Return all the entries. Match them word for word.
** Opening The records block **
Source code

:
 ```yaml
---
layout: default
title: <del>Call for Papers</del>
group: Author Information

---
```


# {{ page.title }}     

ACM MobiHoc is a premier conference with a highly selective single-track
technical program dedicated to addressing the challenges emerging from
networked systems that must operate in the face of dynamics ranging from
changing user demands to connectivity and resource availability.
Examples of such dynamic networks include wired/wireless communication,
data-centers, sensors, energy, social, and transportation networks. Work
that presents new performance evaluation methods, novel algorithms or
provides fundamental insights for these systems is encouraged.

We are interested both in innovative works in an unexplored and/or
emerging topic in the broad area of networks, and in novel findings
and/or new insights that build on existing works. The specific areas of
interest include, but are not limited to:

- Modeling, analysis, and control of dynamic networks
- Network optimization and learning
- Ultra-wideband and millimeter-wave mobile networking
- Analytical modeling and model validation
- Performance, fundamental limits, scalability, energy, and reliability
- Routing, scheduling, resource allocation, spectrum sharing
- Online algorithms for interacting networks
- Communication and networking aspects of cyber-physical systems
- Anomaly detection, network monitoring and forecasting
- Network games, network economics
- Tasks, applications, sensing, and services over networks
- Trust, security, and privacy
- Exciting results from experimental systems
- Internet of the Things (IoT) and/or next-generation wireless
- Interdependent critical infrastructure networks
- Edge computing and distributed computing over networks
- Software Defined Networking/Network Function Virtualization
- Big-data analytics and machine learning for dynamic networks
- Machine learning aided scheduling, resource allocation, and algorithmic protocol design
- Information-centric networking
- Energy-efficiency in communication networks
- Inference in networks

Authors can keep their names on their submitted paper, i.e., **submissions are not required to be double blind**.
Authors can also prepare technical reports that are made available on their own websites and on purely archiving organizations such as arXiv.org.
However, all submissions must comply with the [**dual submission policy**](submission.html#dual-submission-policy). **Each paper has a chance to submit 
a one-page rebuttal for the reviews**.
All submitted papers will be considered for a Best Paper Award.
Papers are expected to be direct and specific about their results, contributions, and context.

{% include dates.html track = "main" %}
** Closing The records block **
Output for this task:
Source code

:
 ```yaml
---
layout: default
title: <del>Call for Papers</del>
group: Author Information

---
```


# {{ page.title }}     

ACM MobiHoc is a premier conference with a highly selective single-track
technical program dedicated to addressing the challenges emerging from
networked systems that must operate in the face of dynamics ranging from
changing user demands to connectivity and resource availability.
Examples of such dynamic networks include wired/wireless communication,
data-centers, sensors, energy, social, and transportation networks. Work
that presents new performance evaluation methods, novel algorithms or
provides fundamental insights for these systems is encouraged.

We are interested both in innovative works in an unexplored and/or
emerging topic in the broad area of networks, and in novel findings
and/or new insights that build on existing works. The specific areas of
interest include, but are not limited to:

- Modeling, analysis, and control of dynamic networks
- Network optimization and learning
- Ultra-wideband and millimeter-wave mobile networking
- Analytical modeling and model validation
- Performance, fundamental limits, scalability, energy, and reliability
- Routing, scheduling, resource allocation, spectrum sharing
- Online algorithms for interacting networks
- Communication and networking aspects of cyber-physical systems
- Anomaly detection, network monitoring and forecasting
- Network games, network economics
- Tasks, applications, sensing, and services over networks
- Trust, security, and privacy
- Exciting results from experimental systems
- Internet of the Things (IoT) and/or next-generation wireless
- Interdependent critical infrastructure networks
- Edge computing and distributed computing over networks
- Software Defined Networking/Network Function Virtualization
- Big-data analytics and machine learning for dynamic networks
- Machine learning aided scheduling, resource allocation, and algorithmic protocol design
- Information-centric networking
- Energy-efficiency in communication networks
- Inference in networks

Authors can keep their names on their submitted paper, i.e., **submissions are not required to be double blind**.
Authors can also prepare technical reports that are made available on their own websites and on purely archiving organizations such as arXiv.org.
However, all submissions must comply with the [**dual submission policy**](submission.html#dual-submission-policy). **Each paper has a chance to submit 
a one-page rebuttal for the reviews**.
All submitted papers will be considered for a Best Paper Award.
Papers are expected to be direct and specific about their results, contributions, and context.

{% include dates.html track = "main" %}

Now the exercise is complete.